Thought Experiments on Public Safety

Revolutionary Worker #1131, December 16, 2001, posted at http://rwor.org

"At war, the President needs to have the capacity to protect the national security interests and the safety of the American people."

George W. Bush, defending
military tribunals, December 5, 2001

"Many of the steps we have now been forced to take will become permanent in American life. I think of it as the new normalcy."

Vice President Dick Cheney,
October 25, 2001

"To those who scare peace-loving people with phantoms of lost liberty, my message is this: Your tactics only aid terrorists, for they erode our national unity and diminish our resolve. They give ammunition to America's enemies, and pause to America's friends."

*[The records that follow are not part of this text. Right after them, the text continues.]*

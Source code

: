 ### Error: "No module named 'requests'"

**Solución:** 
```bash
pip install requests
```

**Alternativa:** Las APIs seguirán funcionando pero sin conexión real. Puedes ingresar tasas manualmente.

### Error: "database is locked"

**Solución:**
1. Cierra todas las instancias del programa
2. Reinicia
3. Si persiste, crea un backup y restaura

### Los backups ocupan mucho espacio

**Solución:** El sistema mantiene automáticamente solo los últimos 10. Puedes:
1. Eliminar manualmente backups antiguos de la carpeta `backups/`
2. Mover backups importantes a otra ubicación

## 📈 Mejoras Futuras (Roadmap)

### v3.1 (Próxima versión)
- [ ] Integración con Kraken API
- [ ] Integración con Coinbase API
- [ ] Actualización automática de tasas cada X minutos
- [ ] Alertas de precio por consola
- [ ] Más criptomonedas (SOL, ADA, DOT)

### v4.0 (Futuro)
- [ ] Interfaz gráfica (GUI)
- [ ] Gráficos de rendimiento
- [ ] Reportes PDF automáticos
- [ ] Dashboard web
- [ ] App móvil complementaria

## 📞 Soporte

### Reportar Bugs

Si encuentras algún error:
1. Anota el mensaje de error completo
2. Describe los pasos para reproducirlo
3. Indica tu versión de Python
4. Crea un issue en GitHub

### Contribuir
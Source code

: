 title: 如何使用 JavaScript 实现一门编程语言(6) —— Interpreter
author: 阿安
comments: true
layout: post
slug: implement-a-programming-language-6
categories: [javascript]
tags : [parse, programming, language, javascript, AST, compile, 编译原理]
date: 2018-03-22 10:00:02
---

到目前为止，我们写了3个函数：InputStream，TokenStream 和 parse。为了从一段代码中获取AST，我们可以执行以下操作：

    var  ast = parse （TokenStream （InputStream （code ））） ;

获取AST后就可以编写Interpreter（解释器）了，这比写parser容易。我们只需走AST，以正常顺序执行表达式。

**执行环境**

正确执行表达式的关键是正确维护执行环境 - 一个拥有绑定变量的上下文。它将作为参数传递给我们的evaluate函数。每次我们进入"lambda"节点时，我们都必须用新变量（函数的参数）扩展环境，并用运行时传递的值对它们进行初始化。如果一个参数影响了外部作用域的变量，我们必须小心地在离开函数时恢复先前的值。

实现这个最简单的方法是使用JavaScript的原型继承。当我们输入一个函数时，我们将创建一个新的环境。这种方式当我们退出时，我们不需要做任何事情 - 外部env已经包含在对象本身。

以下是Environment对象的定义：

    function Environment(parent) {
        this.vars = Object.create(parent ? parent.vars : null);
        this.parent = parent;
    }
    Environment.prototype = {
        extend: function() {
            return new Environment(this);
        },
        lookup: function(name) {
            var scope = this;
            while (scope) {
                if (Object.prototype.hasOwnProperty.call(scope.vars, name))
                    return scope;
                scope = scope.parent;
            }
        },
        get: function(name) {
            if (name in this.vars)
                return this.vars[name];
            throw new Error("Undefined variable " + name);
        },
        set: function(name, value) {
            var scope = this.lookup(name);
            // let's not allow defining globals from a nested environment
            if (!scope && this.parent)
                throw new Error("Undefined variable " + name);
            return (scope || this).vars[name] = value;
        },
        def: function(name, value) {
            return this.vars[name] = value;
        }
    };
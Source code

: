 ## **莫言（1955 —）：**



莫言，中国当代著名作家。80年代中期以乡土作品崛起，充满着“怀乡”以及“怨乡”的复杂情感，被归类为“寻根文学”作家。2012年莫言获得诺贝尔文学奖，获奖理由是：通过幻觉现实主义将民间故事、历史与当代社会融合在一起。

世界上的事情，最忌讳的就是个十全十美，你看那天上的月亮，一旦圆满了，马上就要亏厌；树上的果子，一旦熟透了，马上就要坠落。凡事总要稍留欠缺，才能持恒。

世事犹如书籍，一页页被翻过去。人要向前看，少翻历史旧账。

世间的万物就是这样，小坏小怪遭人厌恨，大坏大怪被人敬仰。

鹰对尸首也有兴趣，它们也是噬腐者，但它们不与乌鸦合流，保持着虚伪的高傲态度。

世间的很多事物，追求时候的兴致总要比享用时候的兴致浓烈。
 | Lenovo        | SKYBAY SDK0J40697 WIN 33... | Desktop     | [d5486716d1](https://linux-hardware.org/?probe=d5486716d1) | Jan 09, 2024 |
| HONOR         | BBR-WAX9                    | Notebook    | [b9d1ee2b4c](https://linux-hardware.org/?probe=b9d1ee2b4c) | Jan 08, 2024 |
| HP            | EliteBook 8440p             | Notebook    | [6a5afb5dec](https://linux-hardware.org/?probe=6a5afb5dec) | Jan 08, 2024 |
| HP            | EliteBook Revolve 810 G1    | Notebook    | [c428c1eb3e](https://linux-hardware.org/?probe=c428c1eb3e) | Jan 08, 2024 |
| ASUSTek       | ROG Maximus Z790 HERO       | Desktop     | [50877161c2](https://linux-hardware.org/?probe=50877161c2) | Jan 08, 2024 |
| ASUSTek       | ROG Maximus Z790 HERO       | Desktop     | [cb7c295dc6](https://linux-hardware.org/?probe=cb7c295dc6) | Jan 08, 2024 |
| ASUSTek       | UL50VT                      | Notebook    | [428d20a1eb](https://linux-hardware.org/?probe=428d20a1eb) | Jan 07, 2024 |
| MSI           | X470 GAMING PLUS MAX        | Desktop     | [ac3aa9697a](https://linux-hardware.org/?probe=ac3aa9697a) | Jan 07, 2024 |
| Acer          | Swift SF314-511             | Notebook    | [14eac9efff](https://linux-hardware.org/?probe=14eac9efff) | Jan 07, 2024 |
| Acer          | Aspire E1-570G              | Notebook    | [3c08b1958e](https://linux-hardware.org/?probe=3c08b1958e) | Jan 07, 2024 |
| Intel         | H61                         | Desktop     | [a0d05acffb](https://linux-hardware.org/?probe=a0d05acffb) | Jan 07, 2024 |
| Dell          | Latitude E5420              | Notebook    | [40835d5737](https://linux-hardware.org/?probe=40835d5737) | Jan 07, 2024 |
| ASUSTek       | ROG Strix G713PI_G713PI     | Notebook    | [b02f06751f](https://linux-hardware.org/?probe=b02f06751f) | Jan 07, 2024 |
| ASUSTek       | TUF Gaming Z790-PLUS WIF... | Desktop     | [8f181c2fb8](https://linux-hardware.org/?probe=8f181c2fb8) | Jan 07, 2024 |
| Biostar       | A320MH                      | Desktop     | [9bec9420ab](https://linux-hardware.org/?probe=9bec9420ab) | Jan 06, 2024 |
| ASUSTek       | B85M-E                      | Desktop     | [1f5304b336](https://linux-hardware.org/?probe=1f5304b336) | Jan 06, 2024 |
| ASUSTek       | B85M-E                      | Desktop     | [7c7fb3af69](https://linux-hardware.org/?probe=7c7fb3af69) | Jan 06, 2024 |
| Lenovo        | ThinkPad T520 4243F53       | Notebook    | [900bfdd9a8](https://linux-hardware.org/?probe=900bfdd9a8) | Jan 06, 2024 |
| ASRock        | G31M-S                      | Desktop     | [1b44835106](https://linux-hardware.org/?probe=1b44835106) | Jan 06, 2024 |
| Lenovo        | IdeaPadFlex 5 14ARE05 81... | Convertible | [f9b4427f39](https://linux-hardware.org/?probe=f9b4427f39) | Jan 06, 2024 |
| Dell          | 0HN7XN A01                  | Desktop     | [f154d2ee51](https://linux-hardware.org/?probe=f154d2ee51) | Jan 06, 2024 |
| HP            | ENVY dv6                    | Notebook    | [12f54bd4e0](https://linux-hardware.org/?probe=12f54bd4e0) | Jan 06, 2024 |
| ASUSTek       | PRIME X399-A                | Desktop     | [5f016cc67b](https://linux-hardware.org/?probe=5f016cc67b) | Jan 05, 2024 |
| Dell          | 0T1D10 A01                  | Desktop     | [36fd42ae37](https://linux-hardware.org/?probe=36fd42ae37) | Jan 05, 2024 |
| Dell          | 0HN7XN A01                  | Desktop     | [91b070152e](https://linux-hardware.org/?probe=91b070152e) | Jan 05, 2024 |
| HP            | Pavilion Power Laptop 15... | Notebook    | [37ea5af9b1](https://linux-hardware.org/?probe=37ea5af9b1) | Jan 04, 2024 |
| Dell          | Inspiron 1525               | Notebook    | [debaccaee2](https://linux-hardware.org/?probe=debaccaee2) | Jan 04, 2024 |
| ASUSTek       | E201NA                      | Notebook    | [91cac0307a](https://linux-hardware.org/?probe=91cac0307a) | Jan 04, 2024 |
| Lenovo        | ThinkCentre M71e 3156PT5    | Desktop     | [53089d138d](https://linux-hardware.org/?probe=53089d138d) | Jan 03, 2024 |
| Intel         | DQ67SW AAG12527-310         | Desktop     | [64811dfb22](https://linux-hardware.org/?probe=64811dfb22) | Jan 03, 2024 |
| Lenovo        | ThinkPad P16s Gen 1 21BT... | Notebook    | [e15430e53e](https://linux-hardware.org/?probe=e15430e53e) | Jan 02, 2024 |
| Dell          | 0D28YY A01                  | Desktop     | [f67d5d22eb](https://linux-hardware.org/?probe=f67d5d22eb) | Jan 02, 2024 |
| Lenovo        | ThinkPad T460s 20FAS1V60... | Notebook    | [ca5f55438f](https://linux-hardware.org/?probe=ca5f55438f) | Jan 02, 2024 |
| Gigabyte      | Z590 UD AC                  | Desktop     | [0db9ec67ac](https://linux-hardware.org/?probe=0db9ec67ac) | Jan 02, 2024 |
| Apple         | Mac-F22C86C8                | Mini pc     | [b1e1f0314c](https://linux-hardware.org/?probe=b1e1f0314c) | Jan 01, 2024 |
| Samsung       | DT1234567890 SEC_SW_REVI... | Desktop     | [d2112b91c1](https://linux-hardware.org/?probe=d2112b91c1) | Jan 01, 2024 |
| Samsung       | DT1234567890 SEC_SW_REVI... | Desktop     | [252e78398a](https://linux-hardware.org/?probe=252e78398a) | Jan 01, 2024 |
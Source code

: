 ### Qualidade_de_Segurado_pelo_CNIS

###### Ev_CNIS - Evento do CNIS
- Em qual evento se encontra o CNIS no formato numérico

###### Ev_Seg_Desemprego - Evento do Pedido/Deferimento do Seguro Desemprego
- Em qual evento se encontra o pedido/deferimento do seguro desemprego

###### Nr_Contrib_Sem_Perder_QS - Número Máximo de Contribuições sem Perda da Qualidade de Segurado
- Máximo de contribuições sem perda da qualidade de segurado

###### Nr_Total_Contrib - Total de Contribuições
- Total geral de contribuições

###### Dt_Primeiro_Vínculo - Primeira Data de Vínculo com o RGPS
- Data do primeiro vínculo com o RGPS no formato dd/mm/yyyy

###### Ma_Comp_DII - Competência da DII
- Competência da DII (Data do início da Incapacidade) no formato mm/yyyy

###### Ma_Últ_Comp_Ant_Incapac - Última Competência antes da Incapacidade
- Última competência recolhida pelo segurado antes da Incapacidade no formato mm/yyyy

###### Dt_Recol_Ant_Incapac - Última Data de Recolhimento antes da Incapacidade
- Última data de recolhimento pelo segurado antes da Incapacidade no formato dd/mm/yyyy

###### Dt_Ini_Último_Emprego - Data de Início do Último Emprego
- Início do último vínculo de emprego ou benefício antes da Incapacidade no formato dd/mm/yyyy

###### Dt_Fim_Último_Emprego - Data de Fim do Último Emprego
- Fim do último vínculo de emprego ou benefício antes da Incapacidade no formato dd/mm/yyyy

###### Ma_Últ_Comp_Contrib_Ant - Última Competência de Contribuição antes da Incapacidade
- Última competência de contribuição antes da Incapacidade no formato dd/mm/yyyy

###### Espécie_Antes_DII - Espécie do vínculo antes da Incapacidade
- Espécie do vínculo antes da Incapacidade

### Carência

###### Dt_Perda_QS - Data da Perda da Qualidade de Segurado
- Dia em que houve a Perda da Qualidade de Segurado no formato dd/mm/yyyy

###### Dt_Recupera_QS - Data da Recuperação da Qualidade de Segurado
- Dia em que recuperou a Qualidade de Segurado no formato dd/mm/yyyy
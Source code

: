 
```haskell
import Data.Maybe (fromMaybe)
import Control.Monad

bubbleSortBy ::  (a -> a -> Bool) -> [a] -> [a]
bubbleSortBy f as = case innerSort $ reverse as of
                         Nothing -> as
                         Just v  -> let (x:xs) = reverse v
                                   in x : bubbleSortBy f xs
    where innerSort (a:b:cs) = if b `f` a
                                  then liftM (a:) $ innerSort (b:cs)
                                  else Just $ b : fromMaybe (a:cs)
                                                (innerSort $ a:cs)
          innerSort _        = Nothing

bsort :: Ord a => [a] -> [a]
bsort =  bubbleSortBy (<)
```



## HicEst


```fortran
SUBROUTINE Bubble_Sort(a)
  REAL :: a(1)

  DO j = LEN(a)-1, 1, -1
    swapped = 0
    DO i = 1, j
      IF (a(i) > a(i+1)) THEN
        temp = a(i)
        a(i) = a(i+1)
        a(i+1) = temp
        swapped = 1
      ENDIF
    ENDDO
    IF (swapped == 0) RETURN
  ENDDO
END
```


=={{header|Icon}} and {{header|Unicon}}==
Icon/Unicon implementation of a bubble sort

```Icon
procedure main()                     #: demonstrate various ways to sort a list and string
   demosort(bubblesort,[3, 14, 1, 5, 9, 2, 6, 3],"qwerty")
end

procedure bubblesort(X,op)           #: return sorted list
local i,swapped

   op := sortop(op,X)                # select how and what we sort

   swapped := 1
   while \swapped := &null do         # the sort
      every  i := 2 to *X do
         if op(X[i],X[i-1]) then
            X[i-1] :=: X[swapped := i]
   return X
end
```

Attorney General Ashcroft, Senate Judiciary
Committee hearings, December 2001

Consider this: The federal police contact an immigrant and say, If you do not inform on the views and activities of people in your mosque, we can consider you non-cooperative and suspect. We have the power to arrest you, take you to prison, hold you for months without charges, interrogate you without a lawyer, take you to a military court for trial in secret, and, if we choose, even execute you without ever informing anyone, including your family or the press.

Can any decent person tolerate this?

Consider this: Based on the opinion of George W. Bush, any person who is not a citizen of the U.S. could be brought to trial before a military tribunal, held in secrecy on a U.S. military base. The accused would have no right to choose their own lawyers, no right to see evidence or witnesses offered against them, no right to publicly protest their treatment, no right to appeal their punishment. There would be no civilian jury, and a simple majority of the military officers hearing the case would be enough to send someone to their death.

This system of military tribunals for non-citizens, inside and outside the U.S., accused of "terror"-related crimes has been created in the U.S. by Presidential decree. The fine details are now being written by the Strangelove-ian Secretary of Defense Donald Rumsfeld and his Pentagon team.

How can people accept that with the stroke of a pen, 20 million immigrants in the U.S. are denied their Constitutional rights? Who can accept the right of the U.S. government to snatch, try and execute anyone around the world at will?

Consider this: A future Supreme Court decision overturns Roe v. Wade, and underground networks help progressive medical professionals travel the country providing abortions. Will it be good or bad that Attorney General Ashcroft can now track the movement of women's doctors at airports. Or that the now-federal airport guards can paw through bags looking for suspicious medical instruments? Would it be good or bad that the Justice Department will know every time a teenage woman flies alone from her home town to some state where abortion is available, and can monitor by video who meets her at the airport?

Consider this: Though it is increasingly clear that the anthrax came from someone with access to U.S. military anthrax, there are no FBI dragnets against rightwing networks in the military for clues on the anthrax murders. Why? Is it because the political climate around "terrorism" is being manipulated to serve larger ruling class agendas--both internationally and domestically--and raids on military rightists don't fit that scenario? And, if such investigations were pursued, how high would they go?

Consider this: What is the meaning of elections in a society where the so-called representatives of the people in Congress learn about major changes in the legal system on TV? What does it mean when a President from a stolen election gets a blank check from Congress for an open-ended war that could last for 20 years?

Remembering the consolidation of Nazism in Germany, Pastor Martin Niemoeller wrote: "First they came for the Communists, and I didn't speak up because I wasn't a Communist. Then they came for the Jews, and I didn't speak up because I wasn't a Jew. Then they came for the trade unionists, and I didn't speak up because I wasn't a trade unionist. Then they came for the Catholics, and I didn't speak up because I was a Protestant. Then they came for me, and by that time no one was left to speak up."